■ ASSIGNMENT
Please repeat every entry that follows, keeping each one exactly the same.

[DATA UNDER STUDY — start]

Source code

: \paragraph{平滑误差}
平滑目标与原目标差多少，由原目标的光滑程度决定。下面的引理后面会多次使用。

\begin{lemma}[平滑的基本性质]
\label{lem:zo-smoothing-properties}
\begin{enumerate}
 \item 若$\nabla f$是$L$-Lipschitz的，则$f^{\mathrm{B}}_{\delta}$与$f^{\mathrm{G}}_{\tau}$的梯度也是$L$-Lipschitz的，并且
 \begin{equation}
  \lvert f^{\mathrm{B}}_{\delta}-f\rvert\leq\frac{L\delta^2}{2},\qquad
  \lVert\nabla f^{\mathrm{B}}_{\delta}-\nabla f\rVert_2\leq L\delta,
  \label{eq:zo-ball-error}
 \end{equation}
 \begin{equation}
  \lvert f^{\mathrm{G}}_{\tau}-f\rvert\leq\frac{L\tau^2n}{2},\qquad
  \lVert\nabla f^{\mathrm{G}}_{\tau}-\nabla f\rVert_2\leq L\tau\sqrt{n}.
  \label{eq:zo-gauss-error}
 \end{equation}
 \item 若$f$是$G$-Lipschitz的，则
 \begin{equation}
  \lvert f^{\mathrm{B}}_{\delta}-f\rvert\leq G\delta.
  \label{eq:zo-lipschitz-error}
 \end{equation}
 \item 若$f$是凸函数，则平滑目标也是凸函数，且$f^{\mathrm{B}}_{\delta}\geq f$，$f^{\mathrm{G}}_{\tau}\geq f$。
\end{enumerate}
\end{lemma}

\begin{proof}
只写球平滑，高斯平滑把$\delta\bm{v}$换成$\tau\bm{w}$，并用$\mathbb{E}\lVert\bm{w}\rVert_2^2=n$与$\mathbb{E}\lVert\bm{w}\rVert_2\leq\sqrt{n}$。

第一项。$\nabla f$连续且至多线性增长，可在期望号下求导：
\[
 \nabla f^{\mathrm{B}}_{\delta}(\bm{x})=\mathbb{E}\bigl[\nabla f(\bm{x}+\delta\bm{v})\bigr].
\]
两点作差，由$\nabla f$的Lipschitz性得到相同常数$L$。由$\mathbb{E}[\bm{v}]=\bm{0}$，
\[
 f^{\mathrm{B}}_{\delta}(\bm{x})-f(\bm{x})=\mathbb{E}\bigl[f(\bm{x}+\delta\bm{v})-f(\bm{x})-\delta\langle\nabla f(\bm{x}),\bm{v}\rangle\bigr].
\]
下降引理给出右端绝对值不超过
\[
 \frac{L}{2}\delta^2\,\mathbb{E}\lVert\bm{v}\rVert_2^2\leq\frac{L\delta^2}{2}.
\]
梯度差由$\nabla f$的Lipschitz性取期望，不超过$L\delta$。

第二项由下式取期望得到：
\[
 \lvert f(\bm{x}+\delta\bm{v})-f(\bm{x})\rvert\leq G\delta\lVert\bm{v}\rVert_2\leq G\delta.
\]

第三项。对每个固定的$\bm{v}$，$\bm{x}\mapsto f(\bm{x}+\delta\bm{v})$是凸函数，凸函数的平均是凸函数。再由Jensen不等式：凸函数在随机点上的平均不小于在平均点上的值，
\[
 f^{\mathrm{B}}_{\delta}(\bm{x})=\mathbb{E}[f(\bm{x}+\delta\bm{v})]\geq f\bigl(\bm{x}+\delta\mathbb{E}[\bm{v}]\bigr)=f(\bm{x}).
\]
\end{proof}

[DATA UNDER STUDY — finish]

■ WRITTEN ANSWER
Source code

: \paragraph{平滑误差}
平滑目标与原目标差多少，由原目标的光滑程度决定。下面的引理后面会多次使用。

\begin{lemma}[平滑的基本性质]
\label{lem:zo-smoothing-properties}
\begin{enumerate}
 \item 若$\nabla f$是$L$-Lipschitz的，则$f^{\mathrm{B}}_{\delta}$与$f^{\mathrm{G}}_{\tau}$的梯度也是$L$-Lipschitz的，并且
 \begin{equation}
  \lvert f^{\mathrm{B}}_{\delta}-f\rvert\leq\frac{L\delta^2}{2},\qquad
  \lVert\nabla f^{\mathrm{B}}_{\delta}-\nabla f\rVert_2\leq L\delta,
  \label{eq:zo-ball-error}
 \end{equation}
 \begin{equation}
  \lvert f^{\mathrm{G}}_{\tau}-f\rvert\leq\frac{L\tau^2n}{2},\qquad
  \lVert\nabla f^{\mathrm{G}}_{\tau}-\nabla f\rVert_2\leq L\tau\sqrt{n}.
  \label{eq:zo-gauss-error}
 \end{equation}
 \item 若$f$是$G$-Lipschitz的，则
 \begin{equation}
  \lvert f^{\mathrm{B}}_{\delta}-f\rvert\leq G\delta.
  \label{eq:zo-lipschitz-error}
 \end{equation}
 \item 若$f$是凸函数，则平滑目标也是凸函数，且$f^{\mathrm{B}}_{\delta}\geq f$，$f^{\mathrm{G}}_{\tau}\geq f$。
\end{enumerate}
\end{lemma}

\begin{proof}
只写球平滑，高斯平滑把$\delta\bm{v}$换成$\tau\bm{w}$，并用$\mathbb{E}\lVert\bm{w}\rVert_2^2=n$与$\mathbb{E}\lVert\bm{w}\rVert_2\leq\sqrt{n}$。

第一项。$\nabla f$连续且至多线性增长，可在期望号下求导：
\[
 \nabla f^{\mathrm{B}}_{\delta}(\bm{x})=\mathbb{E}\bigl[\nabla f(\bm{x}+\delta\bm{v})\bigr].
\]
两点作差，由$\nabla f$的Lipschitz性得到相同常数$L$。由$\mathbb{E}[\bm{v}]=\bm{0}$，
\[
 f^{\mathrm{B}}_{\delta}(\bm{x})-f(\bm{x})=\mathbb{E}\bigl[f(\bm{x}+\delta\bm{v})-f(\bm{x})-\delta\langle\nabla f(\bm{x}),\bm{v}\rangle\bigr].
\]
下降引理给出右端绝对值不超过
\[
 \frac{L}{2}\delta^2\,\mathbb{E}\lVert\bm{v}\rVert_2^2\leq\frac{L\delta^2}{2}.
\]
梯度差由$\nabla f$的Lipschitz性取期望，不超过$L\delta$。

第二项由下式取期望得到：
\[
 \lvert f(\bm{x}+\delta\bm{v})-f(\bm{x})\rvert\leq G\delta\lVert\bm{v}\rVert_2\leq G\delta.
\]

第三项。对每个固定的$\bm{v}$，$\bm{x}\mapsto f(\bm{x}+\delta\bm{v})$是凸函数，凸函数的平均是凸函数。再由Jensen不等式：凸函数在随机点上的平均不小于在平均点上的值，
\[
 f^{\mathrm{B}}_{\delta}(\bm{x})=\mathbb{E}[f(\bm{x}+\delta\bm{v})]\geq f\bigl(\bm{x}+\delta\mathbb{E}[\bm{v}]\bigr)=f(\bm{x}).
\]
\end{proof}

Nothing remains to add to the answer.